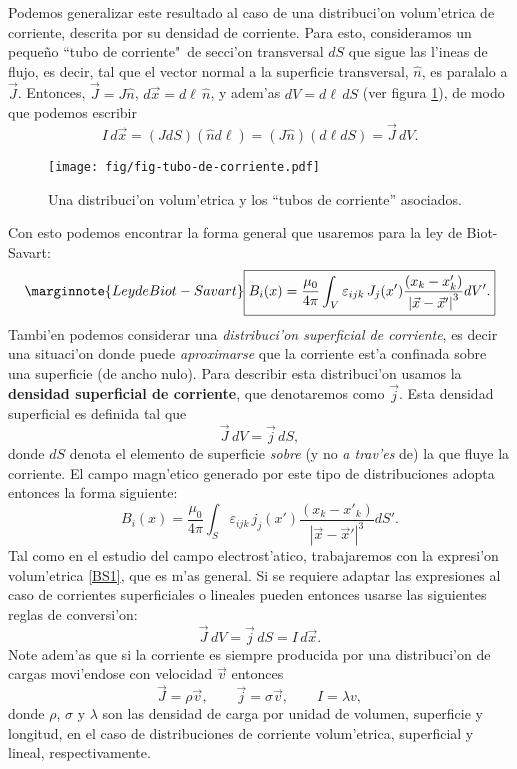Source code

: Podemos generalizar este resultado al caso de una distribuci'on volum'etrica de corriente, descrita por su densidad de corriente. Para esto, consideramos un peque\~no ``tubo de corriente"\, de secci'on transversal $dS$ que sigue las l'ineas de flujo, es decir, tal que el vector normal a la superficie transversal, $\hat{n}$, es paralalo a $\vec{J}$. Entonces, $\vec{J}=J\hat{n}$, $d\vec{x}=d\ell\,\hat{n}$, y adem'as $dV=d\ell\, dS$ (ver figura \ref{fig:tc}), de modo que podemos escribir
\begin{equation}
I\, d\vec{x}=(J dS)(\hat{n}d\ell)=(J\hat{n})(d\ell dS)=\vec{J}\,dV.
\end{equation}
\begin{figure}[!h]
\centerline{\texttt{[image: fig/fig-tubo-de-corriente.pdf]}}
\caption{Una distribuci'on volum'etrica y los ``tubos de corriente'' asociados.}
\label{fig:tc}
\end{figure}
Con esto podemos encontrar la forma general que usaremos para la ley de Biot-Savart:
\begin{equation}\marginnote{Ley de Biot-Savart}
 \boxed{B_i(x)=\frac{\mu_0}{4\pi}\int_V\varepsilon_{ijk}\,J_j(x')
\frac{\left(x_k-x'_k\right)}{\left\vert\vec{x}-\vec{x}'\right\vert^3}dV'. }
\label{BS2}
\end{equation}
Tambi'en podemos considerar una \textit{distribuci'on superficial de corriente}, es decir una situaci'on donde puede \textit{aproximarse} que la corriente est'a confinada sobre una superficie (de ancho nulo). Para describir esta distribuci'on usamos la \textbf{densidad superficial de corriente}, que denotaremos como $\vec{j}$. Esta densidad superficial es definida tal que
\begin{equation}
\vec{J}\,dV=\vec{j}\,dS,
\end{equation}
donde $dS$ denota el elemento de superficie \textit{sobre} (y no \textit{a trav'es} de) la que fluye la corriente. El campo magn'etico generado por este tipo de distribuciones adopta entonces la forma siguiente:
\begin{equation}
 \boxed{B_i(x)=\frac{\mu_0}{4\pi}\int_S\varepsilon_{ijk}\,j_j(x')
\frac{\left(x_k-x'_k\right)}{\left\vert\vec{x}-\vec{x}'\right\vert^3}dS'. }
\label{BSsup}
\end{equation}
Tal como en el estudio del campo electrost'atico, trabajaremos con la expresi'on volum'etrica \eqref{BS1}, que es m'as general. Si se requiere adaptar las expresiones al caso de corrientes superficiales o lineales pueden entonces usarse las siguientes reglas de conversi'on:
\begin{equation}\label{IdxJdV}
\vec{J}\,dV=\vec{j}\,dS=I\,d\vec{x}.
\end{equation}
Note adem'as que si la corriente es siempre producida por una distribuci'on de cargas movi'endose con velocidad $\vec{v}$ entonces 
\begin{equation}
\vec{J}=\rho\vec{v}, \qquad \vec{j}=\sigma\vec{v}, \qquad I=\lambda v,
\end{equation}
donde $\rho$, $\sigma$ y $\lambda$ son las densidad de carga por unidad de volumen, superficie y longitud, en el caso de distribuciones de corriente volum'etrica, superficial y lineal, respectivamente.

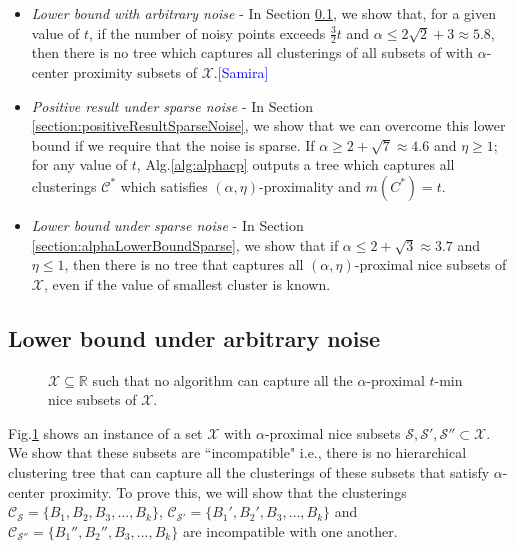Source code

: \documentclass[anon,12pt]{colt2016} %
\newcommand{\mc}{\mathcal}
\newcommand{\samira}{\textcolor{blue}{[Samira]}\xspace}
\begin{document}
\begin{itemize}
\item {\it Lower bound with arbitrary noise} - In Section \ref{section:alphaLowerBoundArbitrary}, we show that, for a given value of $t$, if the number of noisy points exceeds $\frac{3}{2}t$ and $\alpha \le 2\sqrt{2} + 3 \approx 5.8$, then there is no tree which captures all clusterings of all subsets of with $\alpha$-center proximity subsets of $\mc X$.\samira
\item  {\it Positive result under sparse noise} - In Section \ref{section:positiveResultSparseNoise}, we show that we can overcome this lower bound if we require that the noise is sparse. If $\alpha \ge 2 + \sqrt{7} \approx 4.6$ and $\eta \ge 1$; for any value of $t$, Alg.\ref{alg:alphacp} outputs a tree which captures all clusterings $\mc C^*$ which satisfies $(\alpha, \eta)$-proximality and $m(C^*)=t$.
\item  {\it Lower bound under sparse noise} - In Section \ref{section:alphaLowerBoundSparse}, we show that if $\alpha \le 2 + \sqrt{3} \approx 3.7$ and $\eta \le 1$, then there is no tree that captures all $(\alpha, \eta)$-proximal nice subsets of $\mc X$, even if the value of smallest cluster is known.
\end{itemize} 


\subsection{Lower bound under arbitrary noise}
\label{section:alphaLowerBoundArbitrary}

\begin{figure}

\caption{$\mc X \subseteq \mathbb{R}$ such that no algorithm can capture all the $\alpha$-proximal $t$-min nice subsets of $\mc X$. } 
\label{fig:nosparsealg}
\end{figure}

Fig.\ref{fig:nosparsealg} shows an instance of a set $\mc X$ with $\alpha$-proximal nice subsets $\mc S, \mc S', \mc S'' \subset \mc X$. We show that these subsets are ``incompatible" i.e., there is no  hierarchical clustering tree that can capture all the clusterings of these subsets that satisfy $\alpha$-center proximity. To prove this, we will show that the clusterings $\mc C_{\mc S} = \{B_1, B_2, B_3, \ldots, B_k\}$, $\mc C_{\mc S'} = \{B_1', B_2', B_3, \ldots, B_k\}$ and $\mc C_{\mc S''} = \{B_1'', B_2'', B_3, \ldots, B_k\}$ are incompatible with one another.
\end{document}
★ ★ ★
* [Problem description] Your task is to set down exactly the lines from the line containing "satisfies $(\alpha, \eta)$-proximality and $m(C^*)=t$." to the end of the data above, including both ends.

* [Solution for this problem]
\item  {\it Positive result under sparse noise} - In Section \ref{section:positiveResultSparseNoise}, we show that we can overcome this lower bound if we require that the noise is sparse. If $\alpha \ge 2 + \sqrt{7} \approx 4.6$ and $\eta \ge 1$; for any value of $t$, Alg.\ref{alg:alphacp} outputs a tree which captures all clusterings $\mc C^*$ which satisfies $(\alpha, \eta)$-proximality and $m(C^*)=t$.
\item  {\it Lower bound under sparse noise} - In Section \ref{section:alphaLowerBoundSparse}, we show that if $\alpha \le 2 + \sqrt{3} \approx 3.7$ and $\eta \le 1$, then there is no tree that captures all $(\alpha, \eta)$-proximal nice subsets of $\mc X$, even if the value of smallest cluster is known.
\end{itemize} 


\subsection{Lower bound under arbitrary noise}
\label{section:alphaLowerBoundArbitrary}

\begin{figure}

\caption{$\mc X \subseteq \mathbb{R}$ such that no algorithm can capture all the $\alpha$-proximal $t$-min nice subsets of $\mc X$. } 
\label{fig:nosparsealg}
\end{figure}

Fig.\ref{fig:nosparsealg} shows an instance of a set $\mc X$ with $\alpha$-proximal nice subsets $\mc S, \mc S', \mc S'' \subset \mc X$. We show that these subsets are ``incompatible" i.e., there is no  hierarchical clustering tree that can capture all the clusterings of these subsets that satisfy $\alpha$-center proximity. To prove this, we will show that the clusterings $\mc C_{\mc S} = \{B_1, B_2, B_3, \ldots, B_k\}$, $\mc C_{\mc S'} = \{B_1', B_2', B_3, \ldots, B_k\}$ and $\mc C_{\mc S''} = \{B_1'', B_2'', B_3, \ldots, B_k\}$ are incompatible with one another.
\end{document}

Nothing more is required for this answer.